The engineers and scientists developing gas turbine engine technology recognize that one can add or remove material at select locations to achieve proper balance for the component. Many of the techniques included the addition and removal of separate balance weights from the component and the actual removal of material from the component. The prior balancing techniques that relied upon the adding of separable balance weights are often limited by issues such as: configuration management and structural integrity of the separable weights, additional part count, and lack of flexibility in adjustment. In many of the prior techniques to balance the component, the component had to be removed and sent to a machine shop for machining, which is time consuming and adds the possibility of a machining error in the process. Alternatively, the component may have been hand machined without removal from the machine. In either case, the machining of the component to perfect a balance condition can be very difficult and in many cases any error in machining is irreversible.
US4059972 discloses a multi-shaft gas turbine having an inner shaft rotatably supported at opposite ends thereof with one end adapted to be connected to a load and the other end to a turbine wheel with a tubular section that receives a balance tube removably mounted within the shaft and accessible from the aft end of the engine by removal of an inner exhaust cone and a bearing pump cover. The balance tube includes front, rear and intermediate circumferentially arranged splined lands that bear balance weights angularly positioned on the tube prior to insertion thereof into the shaft, each of the weights having a peripheral surface thereon for locating the longitudinal axis of the balance tube collinearly of the longitudinal axis of the inner shaft.
US4177692 discloses a gas turbine engine having an internal drive shaft including one end connected to a driven load and an opposite end connected to a turbine wheel and wherein the shaft has an in situ adjustable balance system near the critical center of a bearing span for the shaft including two 360 degree rings piloted on the outer diameter of the shaft at a point accessible through an internal engine panel; each of the rings has a small amount of material removed from its periphery whereby both of the rings are precisely unbalanced an equivalent amount; the rings arc locked circumferentially together by radial serrations thereon; numbered tangs on the outside diameter of each ring identify the circumferential location of unbalance once the rings are locked together; an aft ring of the pair of rings has a spline on its inside diameter that mates with a like spline on the shaft to lock the entire assembly together.
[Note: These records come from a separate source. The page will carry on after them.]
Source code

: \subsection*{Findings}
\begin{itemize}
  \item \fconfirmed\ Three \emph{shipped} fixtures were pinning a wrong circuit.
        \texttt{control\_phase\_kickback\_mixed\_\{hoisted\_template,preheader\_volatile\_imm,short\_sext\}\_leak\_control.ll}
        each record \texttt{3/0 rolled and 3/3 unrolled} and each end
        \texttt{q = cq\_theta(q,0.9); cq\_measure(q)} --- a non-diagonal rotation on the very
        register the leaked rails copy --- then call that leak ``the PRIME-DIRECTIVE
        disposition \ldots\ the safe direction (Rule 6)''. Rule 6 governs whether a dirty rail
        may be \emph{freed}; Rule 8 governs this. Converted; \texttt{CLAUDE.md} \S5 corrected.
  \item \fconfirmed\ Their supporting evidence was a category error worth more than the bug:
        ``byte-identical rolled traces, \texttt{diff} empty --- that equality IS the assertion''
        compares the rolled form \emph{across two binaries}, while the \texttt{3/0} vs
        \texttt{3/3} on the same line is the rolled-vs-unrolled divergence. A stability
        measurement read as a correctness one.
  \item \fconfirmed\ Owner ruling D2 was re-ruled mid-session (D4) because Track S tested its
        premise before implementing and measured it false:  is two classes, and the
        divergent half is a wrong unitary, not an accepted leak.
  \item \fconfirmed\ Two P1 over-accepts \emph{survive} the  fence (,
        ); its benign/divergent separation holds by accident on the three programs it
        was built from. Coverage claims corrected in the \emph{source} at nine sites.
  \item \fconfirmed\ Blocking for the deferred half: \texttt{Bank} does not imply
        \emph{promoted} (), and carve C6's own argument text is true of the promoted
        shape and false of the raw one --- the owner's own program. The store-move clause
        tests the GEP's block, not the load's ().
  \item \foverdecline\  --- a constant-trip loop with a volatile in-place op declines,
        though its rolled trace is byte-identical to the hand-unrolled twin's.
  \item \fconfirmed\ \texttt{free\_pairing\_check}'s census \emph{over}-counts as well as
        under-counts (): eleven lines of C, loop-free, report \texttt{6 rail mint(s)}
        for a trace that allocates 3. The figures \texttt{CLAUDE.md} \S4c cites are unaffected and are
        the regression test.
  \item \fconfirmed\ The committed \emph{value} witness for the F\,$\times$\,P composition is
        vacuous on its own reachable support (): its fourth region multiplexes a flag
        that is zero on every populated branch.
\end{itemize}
EP1243811 discloses a rotor balancing system which allows for fine tune onsite adjustment for turbomachinery comprises a rotor element having a row of locating slots and a device for reducing windage effects caused by the locating slots and protruding anti-rotation pins. The device for reducing windage effects comprises at least one balancing ring which partially or fully covers the locating slots and internal slots for engaging and disengaging that does not protrude outbound of the ring. Each balancing ring is preferably provided with two integrally formed anti-rotation members for engaging the locating slots. Each balancing ring is also preferably provided with a slot in a weighted portion of the ring for receiving a tool for positioning the balancing ring in a desired position.
Although there are currently many methods to reduce unbalance conditions in rotatable components there remains a significant need for further technological solutions in this area. The present invention satisfies this need and others in a novel and unobvious way.

SUMMARY OF THE INVENTION

The invention is set forth literally in the claims. More generally, invention can be summarized as a method and/or system for balancing a rotatable gas turbine engine component.
One form of the present invention contemplates a system comprising: a rotatable gas turbine engine component adapted to rotate about a centerline, the component including a first circular portion having a first splined surface with a plurality of first spline teeth; and, a pair of counterweight rings located adjacent one another and rotatable with the component, each of the rings having a mass asymmetric portion that is positioned relative to the component to effect an unbalance condition of the component and a second circular portion including a second splined surface with a plurality of second spline teeth for coupling with the plurality of first spline teeth.
Yet another form of the present invention contemplates a method of balancing a rotatable gas turbine engine component with two balance rings having an imbalance. The method comprising: determining the orientation of each of the two balance rings to locate a mass imbalance portion of each of the balance rings relative to the component to effect an unbalance correction of the rotatable component; mating the spline teeth of a first one of the balance rings with the spline teeth of the component to position the mass imbalance portion of the first one of the balance rings proximate the orientation in the determining act; positioning a second one of the balance rings adjacent the first one of the balance rings; mating the spline teeth of the second one of the balance rings with the spline teeth of the component to position the mass imbalance portion of the second one of the balance rings proximate the orientation from the determining act; and, restraining movement of the two balance rings relative to the component.
In yet another form the present invention contemplates a system comprising: a gas turbine engine component that is rotatable about a centerline, the component including a bore extending parallel with the centerline and having a plurality of first spline teeth; two balance correction rings located non-concentrically and adjacent one another and within the bore, each of the rings is coupled with the plurality of first spline teeth by a corresponding plurality of second spline teeth defined on each of the rings, and each of the rings having a mass imbalance portion that is located relative to the component to effect an unbalance correction of the component.
One object of the present invention is to provide a unique system for balancing a rotatable gas turbine engine component.
Related objects and advantages of the present invention will be apparent from the following description.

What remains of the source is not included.